A House committee wants to know how a small agency improved morale
- By Sherkiya Wedgeworth
- May 30, 2018
Members of a House committee want to know how an agency known for having a problematic work environment significantly improved its employee satisfaction in the latest viewpoint survey.
The Chemical Safety Board, for several years, has had job satisfaction levels far below other agencies of the same size, and in 2015, CSB Board Member Manuel Ehrlich acknowledged at a House Oversight and Government Reform Committee hearing that the agency had morale issues that needed to be addressed.
However, in the 2017 Federal Employee Viewpoint Survey, the agency — which has fewer than 100 employees — had the greatest increase in global satisfaction scores among other small agencies.

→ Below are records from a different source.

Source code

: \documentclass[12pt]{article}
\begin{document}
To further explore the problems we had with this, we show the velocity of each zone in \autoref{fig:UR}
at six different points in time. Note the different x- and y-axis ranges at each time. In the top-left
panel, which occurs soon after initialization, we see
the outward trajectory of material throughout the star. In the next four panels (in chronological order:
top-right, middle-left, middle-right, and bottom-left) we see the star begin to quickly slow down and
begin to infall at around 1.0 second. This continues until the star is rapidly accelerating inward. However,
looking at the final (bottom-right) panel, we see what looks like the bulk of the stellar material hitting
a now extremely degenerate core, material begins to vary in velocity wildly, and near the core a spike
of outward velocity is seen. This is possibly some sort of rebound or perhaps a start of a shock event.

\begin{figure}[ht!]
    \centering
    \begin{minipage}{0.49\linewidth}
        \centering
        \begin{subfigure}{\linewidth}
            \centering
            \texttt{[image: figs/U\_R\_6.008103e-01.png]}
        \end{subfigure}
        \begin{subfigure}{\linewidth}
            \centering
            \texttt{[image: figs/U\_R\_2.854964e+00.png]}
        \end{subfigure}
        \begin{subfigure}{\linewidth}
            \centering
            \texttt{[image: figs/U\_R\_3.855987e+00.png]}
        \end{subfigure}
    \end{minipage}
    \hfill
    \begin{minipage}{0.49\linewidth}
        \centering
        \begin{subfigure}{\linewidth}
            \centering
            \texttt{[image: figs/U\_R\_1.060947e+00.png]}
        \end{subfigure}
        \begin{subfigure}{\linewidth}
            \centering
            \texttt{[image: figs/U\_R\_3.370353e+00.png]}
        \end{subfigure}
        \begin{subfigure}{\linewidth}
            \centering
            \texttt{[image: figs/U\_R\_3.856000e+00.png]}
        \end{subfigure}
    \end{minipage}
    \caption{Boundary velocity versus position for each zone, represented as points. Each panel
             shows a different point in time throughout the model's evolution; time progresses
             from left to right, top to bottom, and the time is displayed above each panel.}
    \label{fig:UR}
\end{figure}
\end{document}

“In light of the committee's prior investigation of the problematic work environment at the CSB and to promote a productive federal workforce, the committee seeks to learn more about the CSB's efforts to improve employee satisfaction,” two committee members wrote in a letter to Vanessa Allen Sutherland, chair of the U.S. Chemical Safety and Hazard Investigation Board.

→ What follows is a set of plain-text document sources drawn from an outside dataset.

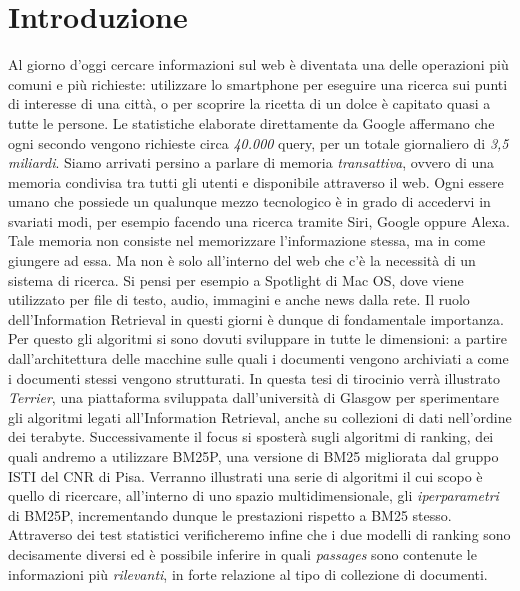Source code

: \chapter{Introduzione}
Al giorno d'oggi cercare informazioni sul web è diventata una delle operazioni più comuni e più richieste:
utilizzare lo smartphone per eseguire una ricerca sui punti di interesse di una città, o per scoprire la ricetta di un dolce è capitato quasi a tutte le persone.
Le statistiche elaborate direttamente da Google affermano che ogni secondo vengono richieste circa \textit{40.000} query, per un totale
giornaliero di \textit{3,5 miliardi}.
Siamo arrivati persino a parlare di memoria \textit{transattiva}, ovvero di una memoria condivisa tra tutti gli utenti e disponibile attraverso il web.
Ogni essere umano che possiede un qualunque mezzo tecnologico è in grado di accedervi in svariati modi, per esempio facendo una ricerca tramite Siri, Google oppure Alexa.
Tale memoria non consiste nel memorizzare l'informazione stessa, ma in come giungere ad essa.
Ma non è solo all'interno del web che c'è la necessità di un sistema di ricerca. Si pensi per esempio a Spotlight di Mac OS, dove
viene utilizzato  per file di testo, audio, immagini e anche news dalla rete.
Il ruolo dell'Information Retrieval in questi giorni è dunque di fondamentale importanza.
Per questo gli algoritmi si sono dovuti sviluppare in tutte le dimensioni: a partire dall'architettura delle macchine sulle quali i documenti vengono archiviati a come i documenti stessi vengono strutturati. In questa tesi di tirocinio verrà illustrato \textit{Terrier}, una piattaforma sviluppata dall'università di Glasgow
per sperimentare gli algoritmi legati all'Information Retrieval, anche su collezioni di dati nell'ordine dei terabyte.  Successivamente il focus si sposterà
sugli algoritmi di ranking, dei quali andremo a utilizzare BM25P, una versione di BM25 migliorata dal gruppo ISTI del CNR di Pisa.
Verranno illustrati una serie di algoritmi il cui scopo è quello di ricercare, all'interno di uno spazio multidimensionale,
gli \textit{iperparametri} di BM25P, incrementando dunque le prestazioni rispetto a BM25 stesso.
Attraverso dei test statistici verificheremo infine che i due modelli di ranking sono decisamente diversi ed è possibile
inferire in quali \textit{passages} sono contenute le informazioni più \textit{rilevanti}, in forte relazione al tipo di collezione di documenti.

The members asked Sutherland to supply the committee with all documents related to FEVS dating back to 2016, communications and activities by any workplace improvement committee and other documents related to employee survey results and findings.
In related news, Sutherland announced last week that she will be resigning from the board next month.
“I am saddened to leave the wonderful mission and incredible work of the CSB,” she said in a statement, adding, “…I am absolutely certain that this team, and future hires, will both excel in execution and outshine our prior efforts. I’m fortunate to have been a part of the work.”